My grandfather was the town policeman, or, if you prefer, the constable. Every night after work, he would put on his uniform, complete with "dress blue" jacket and offical hat, and announce that he was off to the "big city" for patrolling. Ocassionally I would get to accompany him on his patrols... Sort of like Andy let Opie "ride along." Grandpa and I never found any crime, but he didn't let the dust collect on the car's big side spotlights. We'd patrol backroads where he'd let me look for deer among the trees. It was so exciting to see those two little "headlights" as the spotlight startled the night feeders. I can't remember how those nights ended, but I always woke up in my bed the next morning. It must have been tough work for a youngster, all that patrolling!
Noxen was founded during the 17 and 1800's on the industries of leather tanning and lumbering. When I was a child of three, my grandfather worked at the tannery a mile down the road. At three, you don't remember much, but I recall a story my grandmother told me after I became an adult. Gramma allowed me play on the front porch with my dolls and other toys. She'd bring snacks occasionally, as she worked in the kitchen baking, hung laundry out back, washed dishes, and so on. One day when she came to the porch, I was nowhere in sight. She looked all around our house, which sat on an acre of property. She checked the chicken house, the garden, and the pig's area that ran up the side of the mountain out back. She checked the spring by the chicken house, and the pond directly in back of the house. Panicing, she raced to the outhouse and the tree lot to the north of the garage. Finally, with her heart in her throat, she checked the road. There, in the dust of the road were two little footprints.
She ran, hairpins flying from her hair and apron flapping around her knees, through the woods, a mile down the road, as fast as she could. When she finally found me, I was being held by my grandfather as he stood outside the tannery drive. I was smiling and laughing and being offered candy and cigars and my toes were being tickled by 5 or 6 big, dirty, entertaining tannery workers. When I was questioned about why I had left the porch, I replied, "I just wanted to see my grampa." (Michael Eugene Traver, "Grampa," standing, 9th from the left with hat tilted back)
When my grampa was constable of Noxen, he didn't refer to himself as a cop. He didn't allow others to either. To my grampa, the term "cop" was one of disrespect, as if the job had little significance. He was "Chief Traver," or "Officer Traver." After all, the official mail he received from the state was addressed to Chief of Police Michael Traver."

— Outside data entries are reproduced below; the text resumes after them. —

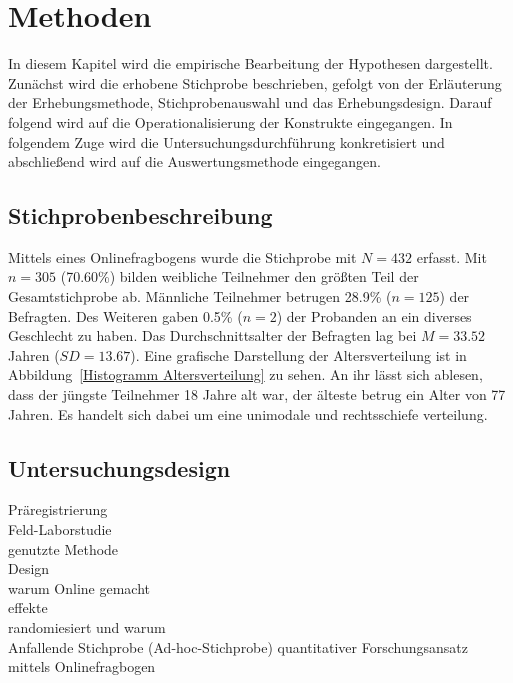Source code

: \chapter{Methoden}   \label{ch_3}
In diesem Kapitel wird die empirische Bearbeitung der Hypothesen dargestellt. Zunächst wird die erhobene Stichprobe beschrieben, gefolgt von der Erläuterung der Erhebungsmethode, Stichprobenauswahl und das Erhebungsdesign. Darauf folgend wird auf die Operationalisierung der Konstrukte eingegangen. In folgendem Zuge wird die Untersuchungsdurchführung konkretisiert und abschließend wird auf die Auswertungsmethode eingegangen.

\section{Stichprobenbeschreibung} \label{sec_3.1}
Mittels eines Onlinefragbogens wurde die Stichprobe mit $N = 432$ erfasst. Mit $n = 305$ (70.60\%) bilden weibliche Teilnehmer den größten Teil der Gesamtstichprobe ab. Männliche Teilnehmer betrugen 28.9\% ($n = 125$) der Befragten. Des Weiteren gaben 0.5\% ($n = 2$) der Probanden an ein diverses Geschlecht zu haben. Das Durchschnittsalter der Befragten lag bei $M = 33.52$ Jahren ($SD = 13.67$). Eine grafische Darstellung der Altersverteilung ist in Abbildung~\ref{Histogramm Altersverteilung} zu sehen. An ihr lässt sich ablesen, dass der jüngste Teilnehmer 18 Jahre alt war, der älteste betrug ein Alter von 77 Jahren. Es handelt sich dabei um eine unimodale und rechtsschiefe verteilung. 



\section{Untersuchungsdesign}  \label{sec_3.2}
Präregistrierung \\ %
Feld-Laborstudie\\
genutzte Methode \\
Design \\
warum Online gemacht \\
effekte\\
randomiesiert und warum \\
Anfallende Stichprobe (Ad-hoc-Stichprobe)
quantitativer Forschungsansatz mittels Onlinefragbogen



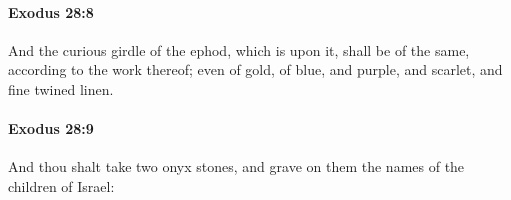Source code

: 		\paragraph{Exodus 28:8} %
			\label{EXODUS-28-8}

			And the curious girdle of the ephod, which is upon it, shall be of the same, according to the work thereof; even of gold, of blue, and purple, and scarlet, and fine twined linen.


		\paragraph{Exodus 28:9} %
			\label{EXODUS-28-9}

			And thou shalt take two onyx stones, and grave on them the names of the children of Israel:


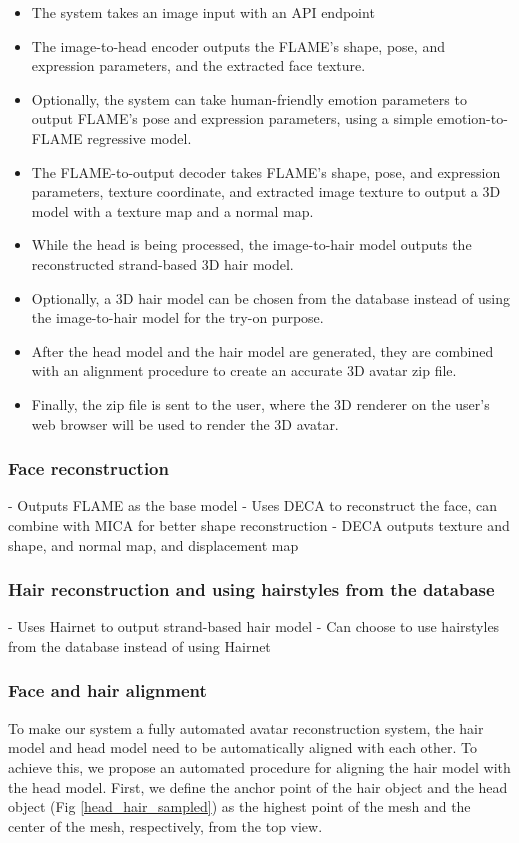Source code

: \begin{itemize}
    \item The system takes an image input with an API endpoint
    \item The image-to-head encoder outputs the FLAME's shape, pose, and expression parameters, and the extracted face texture.
    \item Optionally, the system can take human-friendly emotion parameters to output FLAME's pose and expression parameters, using a simple emotion-to-FLAME regressive model.
    \item The FLAME-to-output decoder takes FLAME's shape, pose, and expression parameters, texture coordinate, and extracted image texture to output a 3D model with a texture map and a normal map.
    \item While the head is being processed, the image-to-hair model outputs the reconstructed strand-based 3D hair model.
    \item Optionally, a 3D hair model can be chosen from the database instead of using the image-to-hair model for the try-on purpose.
    \item After the head model and the hair model are generated, they are combined with an alignment procedure to create an accurate 3D avatar zip file.
    \item Finally, the zip file is sent to the user, where the 3D renderer on the user's web browser will be used to render the 3D avatar.
\end{itemize}

\subsubsection{Face reconstruction}
- Outputs FLAME as the base model
- Uses DECA to reconstruct the face, can combine with MICA for better shape reconstruction
- DECA outputs texture and shape, and normal map, and displacement map


\subsubsection{Hair reconstruction and using hairstyles from the database}
- Uses Hairnet to output strand-based hair model
- Can choose to use hairstyles from the database instead of using Hairnet

\subsubsection{Face and hair alignment}
To make our system a fully automated avatar reconstruction system, the hair model and head model need to be automatically aligned with each other. To achieve this, we propose an automated procedure for aligning the hair model with the head model.
First, we define the anchor point of the hair object and the head object (Fig \ref{head_hair_sampled}) as the highest point of the mesh and the center of the mesh, respectively, from the top view.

Each night, when he put on his police uniform, his shirt was standard blue, crisply pressed. The jacket was spotless. His pants had perfect front creases. And his hat was always on straight. Grampa was the law in a small town in the '50's and '60's. The only law. He could have worn anything he wanted...flannel shirt, t-shirt, torn and faded overalls, old boots or straw hat. After all, it was just a dinky town in the middle of nowhere. But to my grampa, it wasn't the size of the town. It was the size of the responsibility. And he embraced that responsibility in every aspect. It didn't matter that most of the "streets" he patrolled were lanes with two wheel ruts, or that the biggest crime he encountered was a domestic dispute involving a couple he'd probably watched grow up. Grampa never thought of himself in lesser terms than "Chief of Police," and as a result, that attitude spilled over into other aspects of his life.
A handshake was your word, good for the long haul, as binding as a signed contract. Never lie. Look a man straight in the eye. Do the right thing, even when no one is watching. Take care of your neighbor. Simple, practical, uncomplicated...the way to live a long, peaceful life.